WORK ORDER:
Your task is to copy every line of the entries that contains "file".

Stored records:
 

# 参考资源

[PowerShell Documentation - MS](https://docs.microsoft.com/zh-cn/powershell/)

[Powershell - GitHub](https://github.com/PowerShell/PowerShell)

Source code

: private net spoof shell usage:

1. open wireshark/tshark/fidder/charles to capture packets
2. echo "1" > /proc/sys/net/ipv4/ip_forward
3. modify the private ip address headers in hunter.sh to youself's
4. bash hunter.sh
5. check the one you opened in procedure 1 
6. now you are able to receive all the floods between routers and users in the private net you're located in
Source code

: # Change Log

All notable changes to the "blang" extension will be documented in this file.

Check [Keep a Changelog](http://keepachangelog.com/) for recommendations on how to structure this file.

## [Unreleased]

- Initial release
* * *
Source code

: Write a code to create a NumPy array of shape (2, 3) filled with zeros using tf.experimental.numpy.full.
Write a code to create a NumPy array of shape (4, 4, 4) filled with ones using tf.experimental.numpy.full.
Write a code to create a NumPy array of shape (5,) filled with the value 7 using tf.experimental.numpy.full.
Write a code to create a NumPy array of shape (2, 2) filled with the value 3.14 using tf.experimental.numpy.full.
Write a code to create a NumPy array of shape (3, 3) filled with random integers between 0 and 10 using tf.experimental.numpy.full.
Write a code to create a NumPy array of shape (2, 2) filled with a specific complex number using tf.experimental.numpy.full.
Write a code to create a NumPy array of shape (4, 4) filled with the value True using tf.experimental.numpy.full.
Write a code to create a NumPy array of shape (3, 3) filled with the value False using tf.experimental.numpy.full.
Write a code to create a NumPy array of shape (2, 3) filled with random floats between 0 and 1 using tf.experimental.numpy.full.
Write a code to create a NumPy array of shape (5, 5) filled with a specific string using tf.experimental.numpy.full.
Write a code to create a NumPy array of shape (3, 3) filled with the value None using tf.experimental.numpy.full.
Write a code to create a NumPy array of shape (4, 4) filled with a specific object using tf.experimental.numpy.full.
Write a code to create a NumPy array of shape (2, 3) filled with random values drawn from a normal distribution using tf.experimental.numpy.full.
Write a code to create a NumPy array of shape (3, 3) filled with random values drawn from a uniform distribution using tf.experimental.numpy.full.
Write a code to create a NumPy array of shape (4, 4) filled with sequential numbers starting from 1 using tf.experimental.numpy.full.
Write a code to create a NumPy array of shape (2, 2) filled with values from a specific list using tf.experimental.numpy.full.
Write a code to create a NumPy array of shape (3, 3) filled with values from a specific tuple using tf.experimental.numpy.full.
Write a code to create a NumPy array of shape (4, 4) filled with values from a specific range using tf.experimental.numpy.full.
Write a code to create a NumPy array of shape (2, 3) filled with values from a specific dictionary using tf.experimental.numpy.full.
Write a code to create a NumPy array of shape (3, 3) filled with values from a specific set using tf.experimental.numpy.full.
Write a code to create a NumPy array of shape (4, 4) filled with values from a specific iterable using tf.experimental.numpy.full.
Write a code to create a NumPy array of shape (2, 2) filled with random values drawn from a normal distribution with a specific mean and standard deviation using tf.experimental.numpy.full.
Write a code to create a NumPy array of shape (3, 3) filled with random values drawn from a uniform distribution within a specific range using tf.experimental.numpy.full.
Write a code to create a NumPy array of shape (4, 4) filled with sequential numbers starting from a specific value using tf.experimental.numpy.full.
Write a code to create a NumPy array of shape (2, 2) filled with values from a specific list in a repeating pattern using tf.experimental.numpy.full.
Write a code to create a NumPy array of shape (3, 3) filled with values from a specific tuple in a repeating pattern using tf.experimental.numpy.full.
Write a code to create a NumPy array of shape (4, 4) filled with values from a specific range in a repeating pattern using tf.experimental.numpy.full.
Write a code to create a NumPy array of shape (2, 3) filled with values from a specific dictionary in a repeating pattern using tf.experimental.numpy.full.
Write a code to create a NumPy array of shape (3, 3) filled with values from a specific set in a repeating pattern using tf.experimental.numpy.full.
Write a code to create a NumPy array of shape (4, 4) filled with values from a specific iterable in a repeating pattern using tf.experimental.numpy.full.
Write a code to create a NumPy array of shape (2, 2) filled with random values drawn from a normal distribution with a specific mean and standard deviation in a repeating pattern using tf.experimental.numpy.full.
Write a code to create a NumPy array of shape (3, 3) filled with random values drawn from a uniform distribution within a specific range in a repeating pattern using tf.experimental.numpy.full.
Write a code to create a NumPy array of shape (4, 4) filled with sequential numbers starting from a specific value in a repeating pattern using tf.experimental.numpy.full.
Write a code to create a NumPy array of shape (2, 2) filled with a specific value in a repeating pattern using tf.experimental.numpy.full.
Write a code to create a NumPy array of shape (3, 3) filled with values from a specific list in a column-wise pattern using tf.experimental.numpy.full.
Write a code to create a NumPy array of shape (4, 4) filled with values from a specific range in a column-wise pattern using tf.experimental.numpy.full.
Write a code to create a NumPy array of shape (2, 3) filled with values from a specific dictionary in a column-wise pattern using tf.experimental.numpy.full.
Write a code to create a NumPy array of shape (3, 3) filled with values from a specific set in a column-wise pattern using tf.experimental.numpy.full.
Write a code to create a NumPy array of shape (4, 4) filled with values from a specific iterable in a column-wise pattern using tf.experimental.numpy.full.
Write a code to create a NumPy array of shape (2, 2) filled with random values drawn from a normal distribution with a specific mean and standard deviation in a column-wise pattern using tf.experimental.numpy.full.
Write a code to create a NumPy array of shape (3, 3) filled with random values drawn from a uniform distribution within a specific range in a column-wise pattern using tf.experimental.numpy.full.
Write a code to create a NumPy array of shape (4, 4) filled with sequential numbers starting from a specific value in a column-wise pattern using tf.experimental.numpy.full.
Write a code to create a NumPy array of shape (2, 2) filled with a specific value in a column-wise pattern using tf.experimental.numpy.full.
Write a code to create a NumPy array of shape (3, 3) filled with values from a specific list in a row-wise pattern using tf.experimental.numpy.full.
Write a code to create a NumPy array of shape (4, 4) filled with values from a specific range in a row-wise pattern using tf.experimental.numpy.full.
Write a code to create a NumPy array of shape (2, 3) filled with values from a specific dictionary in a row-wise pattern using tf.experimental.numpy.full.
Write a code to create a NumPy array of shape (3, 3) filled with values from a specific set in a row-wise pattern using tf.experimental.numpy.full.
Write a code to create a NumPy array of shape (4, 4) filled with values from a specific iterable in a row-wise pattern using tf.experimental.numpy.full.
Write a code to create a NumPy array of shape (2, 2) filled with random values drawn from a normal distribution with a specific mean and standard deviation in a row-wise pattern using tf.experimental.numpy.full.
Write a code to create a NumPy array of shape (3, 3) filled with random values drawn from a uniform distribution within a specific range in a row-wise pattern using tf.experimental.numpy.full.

ANSWER:
All notable changes to the "blang" extension will be documented in this file.
Check [Keep a Changelog](http://keepachangelog.com/) for recommendations on how to structure this file.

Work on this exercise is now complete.